Restrict the output to the lines below starting at the one that contains "-一路走来，感慨很多，写点随想，还有好多ddl，去忙去了" and ending at the one that contains "the match location (ending", and restate them word for word, both ends included.

Top of Material to process

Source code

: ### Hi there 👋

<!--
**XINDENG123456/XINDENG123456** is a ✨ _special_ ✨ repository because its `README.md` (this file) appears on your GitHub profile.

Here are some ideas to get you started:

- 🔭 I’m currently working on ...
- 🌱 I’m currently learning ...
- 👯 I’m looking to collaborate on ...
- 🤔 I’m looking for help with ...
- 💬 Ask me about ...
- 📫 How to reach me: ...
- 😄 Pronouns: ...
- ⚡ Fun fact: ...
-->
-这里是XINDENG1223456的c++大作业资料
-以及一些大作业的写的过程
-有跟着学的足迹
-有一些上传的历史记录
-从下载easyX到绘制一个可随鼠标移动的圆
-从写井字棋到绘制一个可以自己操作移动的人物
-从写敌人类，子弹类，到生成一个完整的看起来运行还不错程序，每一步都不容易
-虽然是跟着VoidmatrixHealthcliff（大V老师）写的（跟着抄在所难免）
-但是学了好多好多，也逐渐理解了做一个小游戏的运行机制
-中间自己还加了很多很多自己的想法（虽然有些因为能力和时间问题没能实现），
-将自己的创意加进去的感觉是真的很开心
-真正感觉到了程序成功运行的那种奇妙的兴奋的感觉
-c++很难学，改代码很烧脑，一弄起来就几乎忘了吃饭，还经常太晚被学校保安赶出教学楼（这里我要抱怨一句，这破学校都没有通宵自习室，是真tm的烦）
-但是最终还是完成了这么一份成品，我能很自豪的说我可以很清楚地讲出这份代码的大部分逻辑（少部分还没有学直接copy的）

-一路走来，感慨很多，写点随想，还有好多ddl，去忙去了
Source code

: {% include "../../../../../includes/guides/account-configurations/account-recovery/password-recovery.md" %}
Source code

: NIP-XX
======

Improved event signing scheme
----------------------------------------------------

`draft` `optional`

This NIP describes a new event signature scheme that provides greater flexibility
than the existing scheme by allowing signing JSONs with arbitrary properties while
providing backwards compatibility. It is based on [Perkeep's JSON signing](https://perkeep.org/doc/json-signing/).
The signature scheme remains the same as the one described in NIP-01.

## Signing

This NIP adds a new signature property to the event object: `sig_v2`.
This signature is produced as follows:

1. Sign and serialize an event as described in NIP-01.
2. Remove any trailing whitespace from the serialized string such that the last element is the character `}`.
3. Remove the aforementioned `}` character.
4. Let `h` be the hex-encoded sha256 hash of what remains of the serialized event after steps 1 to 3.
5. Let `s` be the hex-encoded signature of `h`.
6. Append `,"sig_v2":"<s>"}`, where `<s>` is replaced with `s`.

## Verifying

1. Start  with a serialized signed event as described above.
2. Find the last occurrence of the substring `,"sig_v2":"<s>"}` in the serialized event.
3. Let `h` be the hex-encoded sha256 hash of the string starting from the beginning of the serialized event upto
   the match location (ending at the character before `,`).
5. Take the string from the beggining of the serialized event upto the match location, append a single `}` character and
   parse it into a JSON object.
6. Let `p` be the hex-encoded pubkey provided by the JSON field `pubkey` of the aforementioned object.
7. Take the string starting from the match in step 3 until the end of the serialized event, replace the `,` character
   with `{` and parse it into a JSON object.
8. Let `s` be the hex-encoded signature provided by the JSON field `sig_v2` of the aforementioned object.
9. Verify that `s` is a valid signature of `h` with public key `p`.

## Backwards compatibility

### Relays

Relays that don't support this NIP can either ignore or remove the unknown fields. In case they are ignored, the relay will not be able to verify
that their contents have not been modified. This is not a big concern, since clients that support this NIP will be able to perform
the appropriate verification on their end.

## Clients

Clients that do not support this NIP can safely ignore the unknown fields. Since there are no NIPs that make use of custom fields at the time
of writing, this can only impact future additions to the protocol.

Bottom of Material to process

## [Expected answer]
-一路走来，感慨很多，写点随想，还有好多ddl，去忙去了
Source code

: {% include "../../../../../includes/guides/account-configurations/account-recovery/password-recovery.md" %}
Source code

: NIP-XX
======

Improved event signing scheme
----------------------------------------------------

`draft` `optional`

This NIP describes a new event signature scheme that provides greater flexibility
than the existing scheme by allowing signing JSONs with arbitrary properties while
providing backwards compatibility. It is based on [Perkeep's JSON signing](https://perkeep.org/doc/json-signing/).
The signature scheme remains the same as the one described in NIP-01.

## Signing

This NIP adds a new signature property to the event object: `sig_v2`.
This signature is produced as follows:

1. Sign and serialize an event as described in NIP-01.
2. Remove any trailing whitespace from the serialized string such that the last element is the character `}`.
3. Remove the aforementioned `}` character.
4. Let `h` be the hex-encoded sha256 hash of what remains of the serialized event after steps 1 to 3.
5. Let `s` be the hex-encoded signature of `h`.
6. Append `,"sig_v2":"<s>"}`, where `<s>` is replaced with `s`.

## Verifying

1. Start  with a serialized signed event as described above.
2. Find the last occurrence of the substring `,"sig_v2":"<s>"}` in the serialized event.
3. Let `h` be the hex-encoded sha256 hash of the string starting from the beginning of the serialized event upto
   the match location (ending at the character before `,`).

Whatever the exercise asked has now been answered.